▶ _Problem requirements_: Report each line of the records below that holds the word "https".

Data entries

□ □ □ □ □ □ □

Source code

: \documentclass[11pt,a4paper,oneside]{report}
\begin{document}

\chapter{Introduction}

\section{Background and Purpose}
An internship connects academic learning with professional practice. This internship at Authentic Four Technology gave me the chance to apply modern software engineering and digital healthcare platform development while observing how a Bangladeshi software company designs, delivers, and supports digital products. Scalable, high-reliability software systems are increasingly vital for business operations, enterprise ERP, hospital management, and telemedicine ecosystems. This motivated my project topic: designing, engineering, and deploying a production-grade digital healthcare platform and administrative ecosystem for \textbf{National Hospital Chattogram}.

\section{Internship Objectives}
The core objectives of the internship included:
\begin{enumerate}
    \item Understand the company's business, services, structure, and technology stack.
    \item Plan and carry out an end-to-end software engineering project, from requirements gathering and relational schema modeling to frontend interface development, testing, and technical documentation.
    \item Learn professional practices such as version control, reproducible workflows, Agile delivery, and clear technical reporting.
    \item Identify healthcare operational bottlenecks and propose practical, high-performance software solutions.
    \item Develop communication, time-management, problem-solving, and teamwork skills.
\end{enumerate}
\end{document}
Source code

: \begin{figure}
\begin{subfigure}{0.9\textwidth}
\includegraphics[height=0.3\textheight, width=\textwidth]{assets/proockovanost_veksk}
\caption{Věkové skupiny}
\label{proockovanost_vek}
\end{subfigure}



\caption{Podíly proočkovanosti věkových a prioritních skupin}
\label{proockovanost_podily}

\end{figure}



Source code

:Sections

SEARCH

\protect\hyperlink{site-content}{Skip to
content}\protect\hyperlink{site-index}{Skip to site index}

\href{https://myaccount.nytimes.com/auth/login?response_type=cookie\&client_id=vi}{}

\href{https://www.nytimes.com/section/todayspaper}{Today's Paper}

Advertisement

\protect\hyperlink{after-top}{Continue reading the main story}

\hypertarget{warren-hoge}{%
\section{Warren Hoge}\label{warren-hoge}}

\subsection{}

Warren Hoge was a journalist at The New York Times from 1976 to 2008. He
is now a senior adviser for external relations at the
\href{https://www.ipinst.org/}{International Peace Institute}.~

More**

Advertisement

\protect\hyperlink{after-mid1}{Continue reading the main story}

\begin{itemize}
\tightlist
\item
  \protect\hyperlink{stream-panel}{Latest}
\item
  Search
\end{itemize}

□ □ □ □ □ □ □

▶ _Exercise response_:
\href{https://myaccount.nytimes.com/auth/login?response_type=cookie\&client_id=vi}{}
\href{https://www.nytimes.com/section/todayspaper}{Today's Paper}
\href{https://www.ipinst.org/}{International Peace Institute}.~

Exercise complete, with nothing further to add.